## Problem statement
Reproduce the data below in full. Nothing should differ from the original.

** Provided material follows **

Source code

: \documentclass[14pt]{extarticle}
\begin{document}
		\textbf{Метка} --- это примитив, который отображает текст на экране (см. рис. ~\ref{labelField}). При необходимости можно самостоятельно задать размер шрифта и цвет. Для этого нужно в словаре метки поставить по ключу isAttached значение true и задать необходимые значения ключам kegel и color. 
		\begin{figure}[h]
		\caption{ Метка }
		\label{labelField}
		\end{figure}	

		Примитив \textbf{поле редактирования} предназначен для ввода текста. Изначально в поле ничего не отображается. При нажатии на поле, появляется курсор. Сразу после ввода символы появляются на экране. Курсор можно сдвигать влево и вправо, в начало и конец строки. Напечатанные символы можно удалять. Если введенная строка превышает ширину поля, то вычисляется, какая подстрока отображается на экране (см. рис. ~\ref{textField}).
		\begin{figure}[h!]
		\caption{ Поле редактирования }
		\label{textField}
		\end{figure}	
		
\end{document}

** End of Provided material **

## Result
Source code

: \documentclass[14pt]{extarticle}
\begin{document}
		\textbf{Метка} --- это примитив, который отображает текст на экране (см. рис. ~\ref{labelField}). При необходимости можно самостоятельно задать размер шрифта и цвет. Для этого нужно в словаре метки поставить по ключу isAttached значение true и задать необходимые значения ключам kegel и color. 
		\begin{figure}[h]
		\caption{ Метка }
		\label{labelField}
		\end{figure}	

		Примитив \textbf{поле редактирования} предназначен для ввода текста. Изначально в поле ничего не отображается. При нажатии на поле, появляется курсор. Сразу после ввода символы появляются на экране. Курсор можно сдвигать влево и вправо, в начало и конец строки. Напечатанные символы можно удалять. Если введенная строка превышает ширину поля, то вычисляется, какая подстрока отображается на экране (см. рис. ~\ref{textField}).
		\begin{figure}[h!]
		\caption{ Поле редактирования }
		\label{textField}
		\end{figure}	
		
\end{document}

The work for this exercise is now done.